1-5-7-1 is the name of a family of calling features in the United Kingdom, for residential and business telephone lines and for mobile telephones, that are provided by BT Group and several other telephone service providers. The family is named after the telephone number 1571, the special service number that is used to access it. Call Minder is the name of BT's highest level of 1571 service.
The 1571 feature was introduced by BT Group to the UK in the 1990s after they digitised all the telephone exchanges. As of 2006[update] several other telephone service providers in the British Isles also provided 1571 answering services, including One.Tel, Platinum Telecom, Kingston Communications, and Manx Telecom. Most such providers rely on a local loop that is owned by BT Group. However, it is also available from providers that have their own local loops, such as Virgin Media.

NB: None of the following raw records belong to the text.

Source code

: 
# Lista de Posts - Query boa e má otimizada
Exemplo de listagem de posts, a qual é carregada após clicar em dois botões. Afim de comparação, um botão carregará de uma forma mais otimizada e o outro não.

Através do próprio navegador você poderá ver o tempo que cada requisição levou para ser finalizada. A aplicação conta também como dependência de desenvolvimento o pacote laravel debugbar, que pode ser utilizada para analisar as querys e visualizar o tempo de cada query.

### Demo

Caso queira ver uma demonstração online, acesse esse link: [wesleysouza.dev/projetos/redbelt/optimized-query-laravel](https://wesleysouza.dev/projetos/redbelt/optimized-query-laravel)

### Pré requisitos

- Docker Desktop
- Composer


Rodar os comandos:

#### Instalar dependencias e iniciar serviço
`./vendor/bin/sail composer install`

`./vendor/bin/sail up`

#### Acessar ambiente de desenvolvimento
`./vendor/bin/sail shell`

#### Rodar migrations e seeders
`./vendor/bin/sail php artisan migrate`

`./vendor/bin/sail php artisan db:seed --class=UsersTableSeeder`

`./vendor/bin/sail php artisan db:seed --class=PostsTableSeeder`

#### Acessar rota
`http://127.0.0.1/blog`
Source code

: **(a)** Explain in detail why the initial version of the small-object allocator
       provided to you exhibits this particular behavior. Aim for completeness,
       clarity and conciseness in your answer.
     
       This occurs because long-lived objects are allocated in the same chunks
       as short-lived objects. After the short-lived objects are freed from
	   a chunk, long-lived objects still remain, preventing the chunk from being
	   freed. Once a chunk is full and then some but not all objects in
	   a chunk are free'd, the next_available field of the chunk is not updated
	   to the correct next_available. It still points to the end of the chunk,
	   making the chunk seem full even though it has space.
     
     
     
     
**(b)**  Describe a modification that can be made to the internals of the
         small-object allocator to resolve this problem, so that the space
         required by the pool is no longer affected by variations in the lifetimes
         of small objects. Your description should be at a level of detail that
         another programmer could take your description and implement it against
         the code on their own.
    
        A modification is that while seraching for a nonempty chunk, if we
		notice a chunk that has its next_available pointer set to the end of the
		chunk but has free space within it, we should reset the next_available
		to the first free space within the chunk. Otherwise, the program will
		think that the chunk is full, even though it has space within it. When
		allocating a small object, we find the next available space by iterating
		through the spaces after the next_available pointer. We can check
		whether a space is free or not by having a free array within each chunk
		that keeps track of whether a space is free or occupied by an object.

In 2001 BT Group launched its Answer 1571 service as a free service, available at no extra cost to its existing telephone line customers. In 2007 a charge of £1 was introduced for any month in which two chargeable calls are not made on the line (this might apply, for instance, to people who have Carrier preselect with another telephone company). In 2014 a charge of £1.75 per month was introduced for all Residential users of the service and the charge for not making two chargeable calls in any month (which had increased to £2) was removed. The Answer 1571 service, a cut-down version of BT Group's Call Minder service, allows a calling party to leave messages when the called party is engaged or does not answer within a fixed number of rings. The system allows for the storage of up to 10 such messages, each of which can be up to 2 minutes long, for up to 20 days. To indicate to called parties that they have waiting messages, the exchange sends an interrupted dialling tone to them when they take their telephone off-hook. The called party can retrieve the messages by dialling the number 1571.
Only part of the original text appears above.